*** Information ***

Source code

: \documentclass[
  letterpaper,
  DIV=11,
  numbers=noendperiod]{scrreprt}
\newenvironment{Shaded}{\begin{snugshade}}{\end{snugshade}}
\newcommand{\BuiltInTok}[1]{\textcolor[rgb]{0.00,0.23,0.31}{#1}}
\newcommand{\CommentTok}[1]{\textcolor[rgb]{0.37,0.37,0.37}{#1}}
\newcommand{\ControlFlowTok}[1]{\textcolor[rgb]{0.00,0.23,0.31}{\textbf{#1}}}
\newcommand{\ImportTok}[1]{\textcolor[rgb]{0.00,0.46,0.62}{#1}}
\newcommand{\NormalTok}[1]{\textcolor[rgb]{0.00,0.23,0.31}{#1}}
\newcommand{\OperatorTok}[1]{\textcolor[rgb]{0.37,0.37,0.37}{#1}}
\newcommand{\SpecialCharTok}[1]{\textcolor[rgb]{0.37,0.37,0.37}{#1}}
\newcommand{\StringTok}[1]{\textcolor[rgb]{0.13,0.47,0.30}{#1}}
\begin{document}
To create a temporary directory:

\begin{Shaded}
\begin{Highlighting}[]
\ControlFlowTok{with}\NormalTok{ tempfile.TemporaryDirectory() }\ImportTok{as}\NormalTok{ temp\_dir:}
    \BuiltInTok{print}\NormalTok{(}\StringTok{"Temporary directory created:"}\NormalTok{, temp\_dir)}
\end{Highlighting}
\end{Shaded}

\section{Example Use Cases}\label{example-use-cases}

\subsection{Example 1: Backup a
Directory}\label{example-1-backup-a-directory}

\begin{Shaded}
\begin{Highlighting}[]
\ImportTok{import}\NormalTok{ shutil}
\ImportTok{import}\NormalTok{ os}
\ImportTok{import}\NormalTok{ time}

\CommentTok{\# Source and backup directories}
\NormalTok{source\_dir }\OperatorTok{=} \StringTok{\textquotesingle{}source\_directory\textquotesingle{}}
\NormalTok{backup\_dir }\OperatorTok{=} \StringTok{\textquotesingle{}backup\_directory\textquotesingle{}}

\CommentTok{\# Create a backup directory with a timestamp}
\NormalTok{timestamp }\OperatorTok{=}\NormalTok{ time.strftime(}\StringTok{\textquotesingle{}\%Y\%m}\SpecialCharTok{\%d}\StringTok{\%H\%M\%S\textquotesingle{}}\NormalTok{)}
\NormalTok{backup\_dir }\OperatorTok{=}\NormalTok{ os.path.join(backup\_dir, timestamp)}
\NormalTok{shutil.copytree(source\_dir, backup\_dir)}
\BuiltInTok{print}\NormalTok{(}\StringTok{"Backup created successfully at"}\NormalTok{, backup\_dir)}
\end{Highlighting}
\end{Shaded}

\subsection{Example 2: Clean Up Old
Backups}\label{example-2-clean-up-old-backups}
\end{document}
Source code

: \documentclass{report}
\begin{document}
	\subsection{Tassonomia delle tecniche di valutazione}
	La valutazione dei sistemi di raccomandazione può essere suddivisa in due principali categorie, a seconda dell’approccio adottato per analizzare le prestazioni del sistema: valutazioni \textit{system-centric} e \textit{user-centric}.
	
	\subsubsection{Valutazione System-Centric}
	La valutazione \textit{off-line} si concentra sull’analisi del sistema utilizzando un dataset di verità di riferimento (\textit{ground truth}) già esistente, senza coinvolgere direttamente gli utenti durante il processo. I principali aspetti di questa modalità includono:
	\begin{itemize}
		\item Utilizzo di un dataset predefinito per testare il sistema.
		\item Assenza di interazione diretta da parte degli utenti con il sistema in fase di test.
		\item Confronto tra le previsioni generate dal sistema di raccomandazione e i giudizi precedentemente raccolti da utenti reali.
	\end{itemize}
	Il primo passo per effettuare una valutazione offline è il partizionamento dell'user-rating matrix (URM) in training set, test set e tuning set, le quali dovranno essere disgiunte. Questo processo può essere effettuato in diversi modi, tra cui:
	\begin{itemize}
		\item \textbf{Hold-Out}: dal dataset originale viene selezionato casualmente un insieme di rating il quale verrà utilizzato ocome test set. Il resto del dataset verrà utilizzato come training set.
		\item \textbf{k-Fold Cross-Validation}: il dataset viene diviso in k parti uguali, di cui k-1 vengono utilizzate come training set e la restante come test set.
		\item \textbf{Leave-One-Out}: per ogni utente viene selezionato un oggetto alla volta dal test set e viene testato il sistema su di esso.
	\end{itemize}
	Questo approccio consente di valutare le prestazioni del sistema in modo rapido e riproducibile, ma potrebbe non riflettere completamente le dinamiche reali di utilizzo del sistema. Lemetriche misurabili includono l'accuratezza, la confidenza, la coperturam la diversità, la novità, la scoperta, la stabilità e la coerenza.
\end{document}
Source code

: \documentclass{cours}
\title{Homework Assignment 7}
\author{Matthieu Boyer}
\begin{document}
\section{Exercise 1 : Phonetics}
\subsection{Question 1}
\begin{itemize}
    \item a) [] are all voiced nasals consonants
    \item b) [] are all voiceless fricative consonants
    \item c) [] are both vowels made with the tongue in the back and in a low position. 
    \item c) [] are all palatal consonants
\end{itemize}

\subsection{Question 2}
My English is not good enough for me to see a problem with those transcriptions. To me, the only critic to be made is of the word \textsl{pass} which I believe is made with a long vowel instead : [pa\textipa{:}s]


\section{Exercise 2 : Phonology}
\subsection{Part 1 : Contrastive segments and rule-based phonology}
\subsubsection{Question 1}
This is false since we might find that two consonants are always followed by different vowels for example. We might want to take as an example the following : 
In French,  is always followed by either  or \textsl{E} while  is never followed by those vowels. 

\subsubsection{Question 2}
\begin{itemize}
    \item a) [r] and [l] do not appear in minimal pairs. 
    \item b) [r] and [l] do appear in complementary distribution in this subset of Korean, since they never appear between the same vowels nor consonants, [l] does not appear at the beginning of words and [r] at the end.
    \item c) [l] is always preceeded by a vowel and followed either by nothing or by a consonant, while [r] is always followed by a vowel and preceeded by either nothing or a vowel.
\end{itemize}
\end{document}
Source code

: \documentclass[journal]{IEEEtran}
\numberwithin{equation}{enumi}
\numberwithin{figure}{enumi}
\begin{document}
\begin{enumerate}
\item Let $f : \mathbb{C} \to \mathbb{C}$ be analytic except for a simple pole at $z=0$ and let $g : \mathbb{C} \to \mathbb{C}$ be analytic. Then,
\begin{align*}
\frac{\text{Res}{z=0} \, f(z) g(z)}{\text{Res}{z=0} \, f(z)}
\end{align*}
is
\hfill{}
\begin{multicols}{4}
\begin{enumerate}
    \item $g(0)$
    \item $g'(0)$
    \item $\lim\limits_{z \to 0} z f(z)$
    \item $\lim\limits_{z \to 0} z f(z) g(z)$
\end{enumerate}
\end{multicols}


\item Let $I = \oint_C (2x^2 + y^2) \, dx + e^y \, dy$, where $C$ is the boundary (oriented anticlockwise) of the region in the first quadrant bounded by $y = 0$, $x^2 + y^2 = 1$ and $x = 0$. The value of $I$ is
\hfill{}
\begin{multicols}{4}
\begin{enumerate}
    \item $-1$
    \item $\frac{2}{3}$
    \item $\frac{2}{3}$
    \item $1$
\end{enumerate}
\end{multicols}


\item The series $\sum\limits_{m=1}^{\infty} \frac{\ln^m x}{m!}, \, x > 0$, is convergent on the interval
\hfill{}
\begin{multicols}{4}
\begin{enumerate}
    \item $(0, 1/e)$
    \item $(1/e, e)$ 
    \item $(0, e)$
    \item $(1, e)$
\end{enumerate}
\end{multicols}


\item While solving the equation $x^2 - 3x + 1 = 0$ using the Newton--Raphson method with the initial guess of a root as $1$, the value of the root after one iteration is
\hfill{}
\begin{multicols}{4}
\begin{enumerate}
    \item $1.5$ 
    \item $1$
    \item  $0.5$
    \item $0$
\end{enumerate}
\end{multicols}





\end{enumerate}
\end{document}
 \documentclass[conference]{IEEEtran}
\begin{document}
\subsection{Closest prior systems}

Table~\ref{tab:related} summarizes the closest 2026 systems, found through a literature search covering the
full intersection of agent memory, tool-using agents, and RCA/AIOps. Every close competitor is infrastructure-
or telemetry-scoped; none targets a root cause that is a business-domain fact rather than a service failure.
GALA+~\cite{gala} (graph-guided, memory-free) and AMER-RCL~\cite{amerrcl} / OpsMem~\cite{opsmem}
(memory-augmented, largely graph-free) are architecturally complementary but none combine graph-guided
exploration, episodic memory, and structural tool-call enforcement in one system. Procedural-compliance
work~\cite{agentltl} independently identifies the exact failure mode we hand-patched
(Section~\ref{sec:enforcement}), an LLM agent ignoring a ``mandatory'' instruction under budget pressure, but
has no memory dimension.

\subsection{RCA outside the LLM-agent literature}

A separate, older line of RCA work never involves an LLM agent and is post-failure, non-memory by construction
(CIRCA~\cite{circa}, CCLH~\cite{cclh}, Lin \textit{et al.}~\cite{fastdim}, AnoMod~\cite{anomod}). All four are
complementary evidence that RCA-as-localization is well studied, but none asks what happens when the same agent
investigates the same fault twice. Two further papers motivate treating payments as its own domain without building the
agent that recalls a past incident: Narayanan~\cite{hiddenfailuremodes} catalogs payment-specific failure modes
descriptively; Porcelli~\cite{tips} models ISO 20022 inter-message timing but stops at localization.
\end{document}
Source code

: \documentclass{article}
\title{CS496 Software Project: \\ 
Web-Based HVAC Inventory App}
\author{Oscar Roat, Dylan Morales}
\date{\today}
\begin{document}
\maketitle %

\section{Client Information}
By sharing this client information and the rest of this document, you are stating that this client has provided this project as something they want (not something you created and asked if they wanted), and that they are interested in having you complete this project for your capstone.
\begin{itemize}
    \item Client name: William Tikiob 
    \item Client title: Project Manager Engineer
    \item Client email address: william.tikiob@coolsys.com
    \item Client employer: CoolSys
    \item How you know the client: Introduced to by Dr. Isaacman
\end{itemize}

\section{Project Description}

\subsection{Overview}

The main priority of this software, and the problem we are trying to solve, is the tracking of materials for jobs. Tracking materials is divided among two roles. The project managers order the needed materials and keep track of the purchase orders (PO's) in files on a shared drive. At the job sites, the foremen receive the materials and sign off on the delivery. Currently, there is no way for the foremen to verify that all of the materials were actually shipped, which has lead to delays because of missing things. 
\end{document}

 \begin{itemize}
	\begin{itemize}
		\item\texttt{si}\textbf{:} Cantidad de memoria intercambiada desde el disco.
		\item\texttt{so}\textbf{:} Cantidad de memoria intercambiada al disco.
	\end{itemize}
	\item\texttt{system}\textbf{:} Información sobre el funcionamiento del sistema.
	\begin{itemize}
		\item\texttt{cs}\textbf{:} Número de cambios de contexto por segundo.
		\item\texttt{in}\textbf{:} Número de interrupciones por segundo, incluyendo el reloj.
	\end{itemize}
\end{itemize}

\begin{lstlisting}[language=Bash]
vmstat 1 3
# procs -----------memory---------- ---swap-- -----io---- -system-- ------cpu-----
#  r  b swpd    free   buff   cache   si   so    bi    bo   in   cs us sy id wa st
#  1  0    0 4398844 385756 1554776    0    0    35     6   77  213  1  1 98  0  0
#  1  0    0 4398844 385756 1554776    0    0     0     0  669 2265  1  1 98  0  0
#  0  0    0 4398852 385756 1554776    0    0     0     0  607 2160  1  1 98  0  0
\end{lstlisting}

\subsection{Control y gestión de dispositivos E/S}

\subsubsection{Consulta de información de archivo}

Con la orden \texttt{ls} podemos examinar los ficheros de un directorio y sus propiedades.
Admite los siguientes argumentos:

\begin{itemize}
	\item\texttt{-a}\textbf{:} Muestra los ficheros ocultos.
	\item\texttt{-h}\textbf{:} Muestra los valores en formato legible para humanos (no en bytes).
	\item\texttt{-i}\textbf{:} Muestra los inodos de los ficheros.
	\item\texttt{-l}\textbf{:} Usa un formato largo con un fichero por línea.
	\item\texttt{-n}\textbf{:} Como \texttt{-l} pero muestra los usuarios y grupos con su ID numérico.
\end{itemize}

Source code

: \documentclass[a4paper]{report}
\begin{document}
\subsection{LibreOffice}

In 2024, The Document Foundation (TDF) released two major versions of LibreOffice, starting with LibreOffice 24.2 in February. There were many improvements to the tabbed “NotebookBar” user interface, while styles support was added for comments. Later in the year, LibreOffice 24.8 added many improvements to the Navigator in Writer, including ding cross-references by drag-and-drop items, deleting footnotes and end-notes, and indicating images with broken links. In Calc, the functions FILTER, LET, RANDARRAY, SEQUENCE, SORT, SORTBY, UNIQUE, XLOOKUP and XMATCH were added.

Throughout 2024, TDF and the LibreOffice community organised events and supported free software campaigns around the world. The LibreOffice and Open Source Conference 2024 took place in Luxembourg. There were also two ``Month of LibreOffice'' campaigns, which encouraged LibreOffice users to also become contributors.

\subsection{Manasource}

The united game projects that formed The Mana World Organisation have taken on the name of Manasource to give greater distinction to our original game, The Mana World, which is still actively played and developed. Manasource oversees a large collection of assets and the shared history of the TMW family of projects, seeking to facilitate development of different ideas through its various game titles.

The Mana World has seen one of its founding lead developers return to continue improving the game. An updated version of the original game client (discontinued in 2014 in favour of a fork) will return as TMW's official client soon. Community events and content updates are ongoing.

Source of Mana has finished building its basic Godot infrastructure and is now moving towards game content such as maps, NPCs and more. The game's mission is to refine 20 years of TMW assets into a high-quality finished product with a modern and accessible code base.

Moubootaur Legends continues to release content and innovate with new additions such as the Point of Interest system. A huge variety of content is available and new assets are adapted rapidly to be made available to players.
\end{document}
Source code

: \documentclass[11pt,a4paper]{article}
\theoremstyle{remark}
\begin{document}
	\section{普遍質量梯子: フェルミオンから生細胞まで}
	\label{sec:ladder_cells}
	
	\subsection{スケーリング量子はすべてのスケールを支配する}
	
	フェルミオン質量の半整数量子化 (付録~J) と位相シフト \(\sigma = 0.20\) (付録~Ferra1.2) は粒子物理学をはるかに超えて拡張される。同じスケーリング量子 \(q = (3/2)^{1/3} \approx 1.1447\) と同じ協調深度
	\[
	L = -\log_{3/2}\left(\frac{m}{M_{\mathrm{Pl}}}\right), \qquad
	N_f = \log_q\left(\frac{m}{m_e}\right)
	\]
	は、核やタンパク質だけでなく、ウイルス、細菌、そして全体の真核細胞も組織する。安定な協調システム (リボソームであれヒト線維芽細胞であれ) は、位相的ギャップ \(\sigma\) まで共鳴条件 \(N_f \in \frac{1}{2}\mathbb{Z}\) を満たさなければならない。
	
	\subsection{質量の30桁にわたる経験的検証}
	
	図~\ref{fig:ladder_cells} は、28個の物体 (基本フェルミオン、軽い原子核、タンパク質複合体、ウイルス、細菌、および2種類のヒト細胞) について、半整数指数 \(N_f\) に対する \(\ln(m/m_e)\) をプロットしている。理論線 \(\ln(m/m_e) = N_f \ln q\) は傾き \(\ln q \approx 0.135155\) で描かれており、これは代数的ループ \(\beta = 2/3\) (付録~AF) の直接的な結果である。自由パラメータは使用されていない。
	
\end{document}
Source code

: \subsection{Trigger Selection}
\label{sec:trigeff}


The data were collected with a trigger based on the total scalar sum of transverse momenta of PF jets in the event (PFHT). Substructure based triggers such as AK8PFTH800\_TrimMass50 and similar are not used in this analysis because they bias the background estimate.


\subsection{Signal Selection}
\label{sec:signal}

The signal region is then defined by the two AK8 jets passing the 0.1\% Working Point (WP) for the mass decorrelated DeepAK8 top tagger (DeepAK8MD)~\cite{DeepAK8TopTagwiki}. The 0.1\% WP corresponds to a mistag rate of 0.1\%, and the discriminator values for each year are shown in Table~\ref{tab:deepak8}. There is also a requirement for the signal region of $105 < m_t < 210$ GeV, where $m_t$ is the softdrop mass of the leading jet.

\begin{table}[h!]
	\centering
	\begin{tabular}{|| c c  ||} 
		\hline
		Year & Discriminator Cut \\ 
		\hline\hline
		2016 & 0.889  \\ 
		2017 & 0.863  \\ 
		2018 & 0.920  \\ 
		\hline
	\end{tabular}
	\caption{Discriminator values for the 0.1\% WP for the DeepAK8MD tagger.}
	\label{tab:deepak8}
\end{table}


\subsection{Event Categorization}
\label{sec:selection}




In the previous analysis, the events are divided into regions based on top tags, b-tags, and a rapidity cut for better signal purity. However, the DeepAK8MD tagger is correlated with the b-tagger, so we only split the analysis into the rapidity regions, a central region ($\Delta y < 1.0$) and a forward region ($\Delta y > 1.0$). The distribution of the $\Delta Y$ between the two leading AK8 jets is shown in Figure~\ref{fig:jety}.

*** End of Information ***

Problem to solve
Lines from the entries that contain the string "article" must be found and copied.

Solution for this exercise
: \documentclass{article}
: \documentclass[11pt,a4paper]{article}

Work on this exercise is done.